MoSe₂ with a two-dimensional layer-like structure has been considered a promising anode material for sodium-ion batteries (SIBs) on account of its high capacity and rich reserves on Earth. However, the inherent low conductivity of 2H-MoSe₂, as well as the inevitable volume fluctuation during cycling, causes structural collapse and capacity decline, resulting in poor rate capability and unacceptable cycling stability. To improve the sodium storage properties of 2H-MoSe₂, the Te doping strategy has been adopted to successfully synthesize Te doped 1T/2H-MoSe₂ nanosheets (Te-MoSe₂) via a facile two-step reaction. The Te doping induces the phase transition of 2H-MoSe₂ to form 1T-MoSe₂, which can improve the electron conductivity and generate more active sites, benefiting the promotion of sodium storage capacity.

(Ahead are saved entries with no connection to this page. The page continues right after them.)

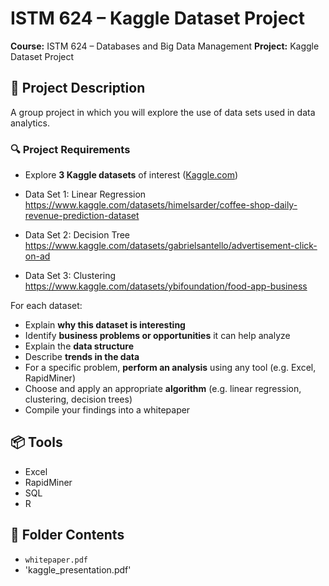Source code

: # ISTM 624 – Kaggle Dataset Project

**Course:** ISTM 624 – Databases and Big Data Management
**Project:** Kaggle Dataset Project

## 🧾 Project Description

A group project in which you will explore the use of data sets used in data analytics. 

### 🔍 Project Requirements

- Explore **3 Kaggle datasets** of interest ([Kaggle.com](https://www.kaggle.com/))

- Data Set 1: Linear Regression
https://www.kaggle.com/datasets/himelsarder/coffee-shop-daily-revenue-prediction-dataset
- Data Set 2: Decision Tree
https://www.kaggle.com/datasets/gabrielsantello/advertisement-click-on-ad
- Data Set 3: Clustering
https://www.kaggle.com/datasets/ybifoundation/food-app-business
  
For each dataset:
- Explain **why this dataset is interesting**
- Identify **business problems or opportunities** it can help analyze
- Explain the **data structure**
- Describe **trends in the data**
- For a specific problem, **perform an analysis** using any tool (e.g. Excel, RapidMiner)
- Choose and apply an appropriate **algorithm** (e.g. linear regression, clustering, decision trees)
- Compile your findings into a whitepaper

## 📦 Tools 

- Excel  
- RapidMiner   
- SQL
- R

## 📎 Folder Contents

- `whitepaper.pdf`
- 'kaggle_presentation.pdf'
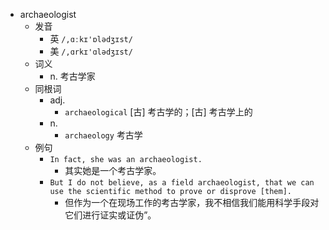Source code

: - archaeologist
  - 发音
    - 英 `/,ɑːkɪ'ɒlədʒɪst/`
    - 美 `/,ɑrkɪ'ɑlədʒɪst/`
  - 词义
    - n. 考古学家
  - 同根词
    - adj.
      - `archaeological` [古] 考古学的；[古] 考古学上的
    - n.
      - `archaeology` 考古学
  - 例句
    - `In fact, she was an archaeologist.`
      - 其实她是一个考古学家。
    - `But I do not believe, as a field archaeologist, that we can use the scientific method to prove or disprove [them].`
      - 但作为一个在现场工作的考古学家，我不相信我们能用科学手段对它们进行证实或证伪”。

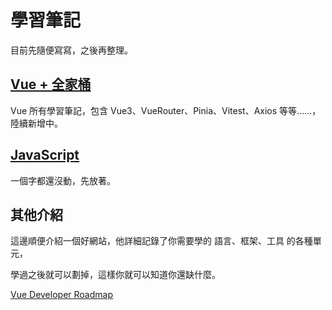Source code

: # 學習筆記

目前先隨便寫寫，之後再整理。

## [Vue + 全家桶](./contents/vue/index.md)

Vue 所有學習筆記，包含 Vue3、VueRouter、Pinia、Vitest、Axios 等等......，陸續新增中。

## [JavaScript](./contents/javaScript/index.md)

一個字都還沒動，先放著。

## 其他介紹

這邊順便介紹一個好網站，他詳細記錄了你需要學的 語言、框架、工具 的各種單元，

學過之後就可以劃掉，這樣你就可以知道你還缺什麼。

[Vue Developer Roadmap](https://roadmap.sh/vue)
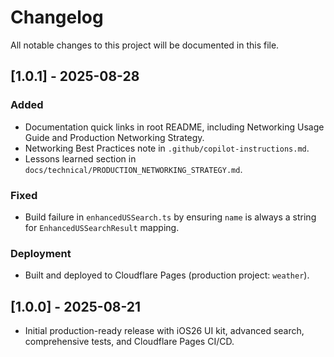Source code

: # Changelog

All notable changes to this project will be documented in this file.

## [1.0.1] - 2025-08-28

### Added

- Documentation quick links in root README, including Networking Usage Guide and Production
  Networking Strategy.
- Networking Best Practices note in `.github/copilot-instructions.md`.
- Lessons learned section in `docs/technical/PRODUCTION_NETWORKING_STRATEGY.md`.

### Fixed

- Build failure in `enhancedUSSearch.ts` by ensuring `name` is always a string for
  `EnhancedUSSearchResult` mapping.

### Deployment

- Built and deployed to Cloudflare Pages (production project: `weather`).

## [1.0.0] - 2025-08-21

- Initial production-ready release with iOS26 UI kit, advanced search, comprehensive tests, and
  Cloudflare Pages CI/CD.

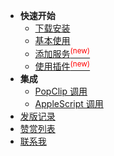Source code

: * **快速开始**
	* [下载安装](general/quickstart/install.md)
	* [基本使用](general/quickstart/use.md)
	* [添加服务<sup style="color:red">(new)<sup>](general/quickstart/service.md)
	* [使用插件<sup style="color:red">(new)<sup>](general/quickstart/plugin.md)
* **集成**
	* [PopClip 调用](general/integration/popclip.md)
	* [AppleScript 调用](general/integration/applescript.md)
* [发版记录](https://github.com/ripperhe/Bob/releases)
* [赞赏列表](general/reward.md)
* [联系我](general/contact.md)
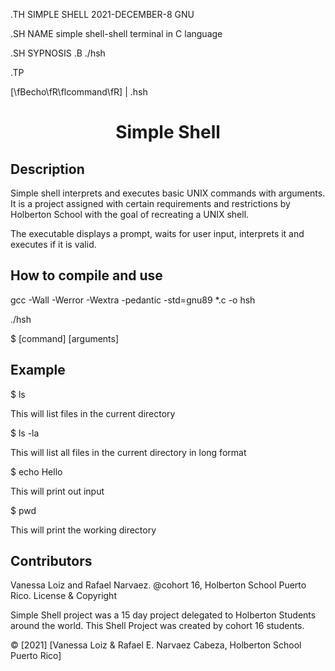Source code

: .TH SIMPLE SHELL 2021-DECEMBER-8 GNU

.SH NAME
simple shell\-shell terminal in C language

.SH SYPNOSIS
.B ./hsh

.TP

[\fBecho\fR\flcommand\fR] | .hsh


<h1 align="center">Simple Shell</h1>

 

<p align="center"> </p>

 

## Description

Simple shell interprets and executes basic UNIX commands with arguments. It is a project assigned with certain requirements and restrictions by Holberton School with the goal of recreating a UNIX shell.

 

The executable displays a prompt, waits for user input, interprets it and executes if it is valid.

 

## How to compile and use

gcc -Wall -Werror -Wextra -pedantic -std=gnu89 *.c -o hsh

 

./hsh

 

$ [command] [arguments]

 

## Example

$ ls

 

This will list files in the current directory

 

$ ls -la

 

This will list all files in the current directory in long format

 

$ echo Hello

 

This will print out input

 

$ pwd

 

This will print the working directory




## Contributors
Vanessa Loiz and Rafael Narvaez.
@cohort 16, Holberton School Puerto Rico.
License & Copyright

Simple Shell project was a 15 day project delegated to Holberton Students around the world. This Shell Project was created by cohort 16 students.

© [2021] [Vanessa Loiz & Rafael E. Narvaez Cabeza, Holberton School Puerto Rico]
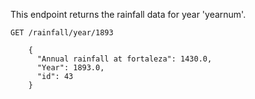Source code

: 
This endpoint returns the rainfall data for year 'yearnum'.


	GET /rainfall/year/1893
	
		{
		  "Annual rainfall at fortaleza": 1430.0, 
		  "Year": 1893.0, 
		  "id": 43
		}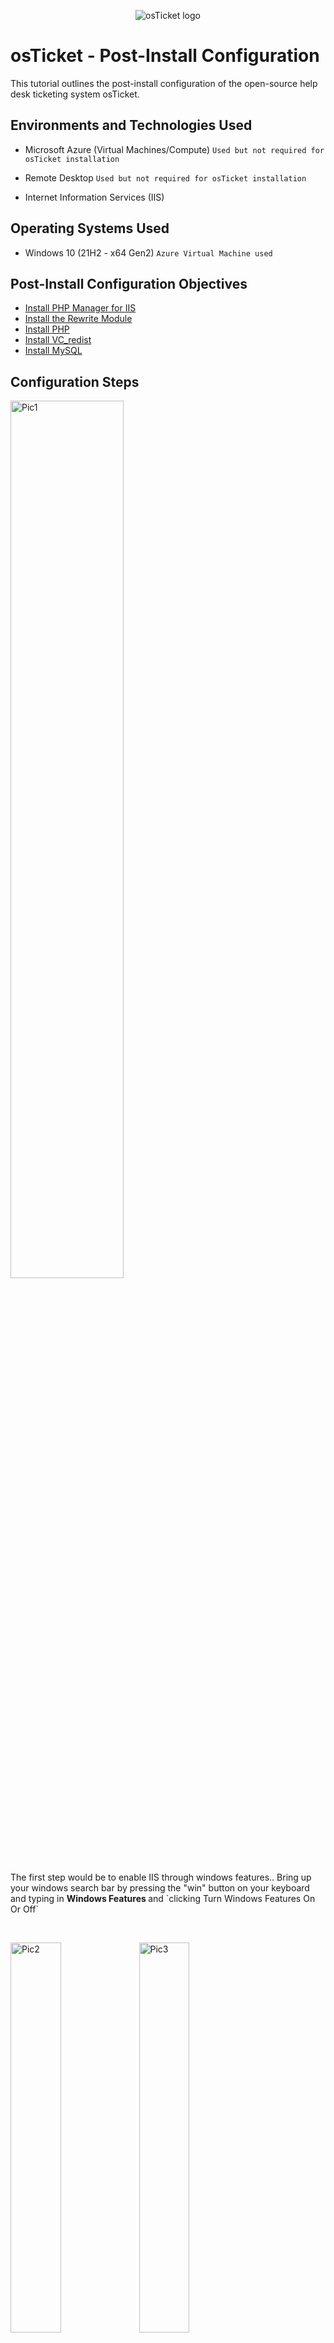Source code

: <p align="center">
<img src="https://i.imgur.com/Clzj7Xs.png" alt="osTicket logo"/>
</p>

<h1>osTicket - Post-Install Configuration</h1>
This tutorial outlines the post-install configuration of the open-source help desk ticketing system osTicket.<br />

<h2>Environments and Technologies Used</h2>

- Microsoft Azure (Virtual Machines/Compute) `Used but not required for osTicket installation`
- Remote Desktop `Used but not required for osTicket installation`

- Internet Information Services (IIS)

<h2>Operating Systems Used </h2>

- Windows 10 (21H2 - x64 Gen2) `Azure Virtual Machine used`

## Post-Install Configuration Objectives <a id="Text"></a>

- [Install PHP Manager for IIS](https://www.iis.net/downloads/community/2018/05/php-manager-150-for-iis-10)
- [Install the Rewrite Module](https://drive.google.com/file/d/1tIK9GZBKj1JyUP87eewxgdNqn9pZmVmY/view?usp=share_link)
- [Install PHP](https://drive.google.com/file/d/1snNMtLdCOpMtkCyD4mvl9yOOmvVIp9fP/view?usp=share_link)
- [Install VC_redist](https://drive.google.com/file/d/1s1OsGF3-ioO0_9LYizPRiVuIkb3lFJgH/view?usp=share_link)
- [Install MySQL](https://drive.google.com/file/d/1_OWh9p7VQLcrB0q_V7qT8yHl0xo5gv7z/view?usp=share_link)

<h2>Configuration Steps</h2>

<p>
<img src="https://imgur.com/43xNgNj.png" height="60%" width="60%" alt="Pic1"/>
</p>
<p>
The first step would be to enable IIS through windows features.. Bring up your windows search bar by pressing the "win" button on your keyboard and typing in <b> Windows Features </b> and `clicking Turn Windows Features On Or Off`
</p>
<br />

<p>
<img src="https://imgur.com/9KEOSwr.png" height="40%" width="40%" alt="Pic2"/> <img src="https://imgur.com/r3ZV5K1.png" height="40%" width="40%" alt="Pic3"/>  
</p>
<p>
You would then enable <b>IIS</b> or <b>Internet Information Services</b> by clicking it's box, Afterwards clicking the + drop down box for <b>IIS</b> -> <b>World Wide Web Services</b> -> <b>Application Development Features</b> and enabling <b>CGI</b> ... If a prompt comes up asking to restart the computer, let it restart.
</p>
<br />

<p>
Once the computer has restarted completely you will now start installing the applications needed for osTicket to funtion.
</p>
<br />

<img src="https://media3.giphy.com/media/v1.Y2lkPTc5MGI3NjExZjk5YTA2N2JhZDVmZjkzNzI5MGRkMWQ2NWQ4NTg3NGI0NzdjM2ZkYSZjdD1n/DpnKHb9l7GvD2lsvkt/giphy.gif" height="40%" width="40%" alt="GIF 1"/> <img src="https://media2.giphy.com/media/v1.Y2lkPTc5MGI3NjExNjI2ZjRiYmI1Nzc3MTVhODExMWE0OTY5ZTExYzNlOTM1MzUzZGE2MiZjdD1n/UuGRatqPStuyVClrsY/giphy.gif" height="40%" width="40%" alt="GIF 1"/>

All the installation links you'll require afterwards were all provided in the "[Post-Install Configuration Objectives](#Text)" section
<br />

<p>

Besides, the 1T/2H heterogeneous interface accelerates the charge transfer kinetics. Thus, as an innovative anode material for sodium-ion half batteries, Te-MoSe₂ exhibits better sodium storage performances than pure MoSe₂. The full batteries composed of the Te-MoSe₂ anode and Na₃V₂(PO₄)₃@rGO cathode also deliver remarkable electrochemical performances. The related kinetics results confirm the excellent electron transfer efficiency and rapid Na⁺ diffusion behavior of Te-MoSe₂. Moreover, the reaction mechanism has also been elucidated by some ex situ characterization techniques. The good reversibility and excellent sodium storage properties of the Te-MoSe₂ electrode indicate its potential application in future energy storage fields.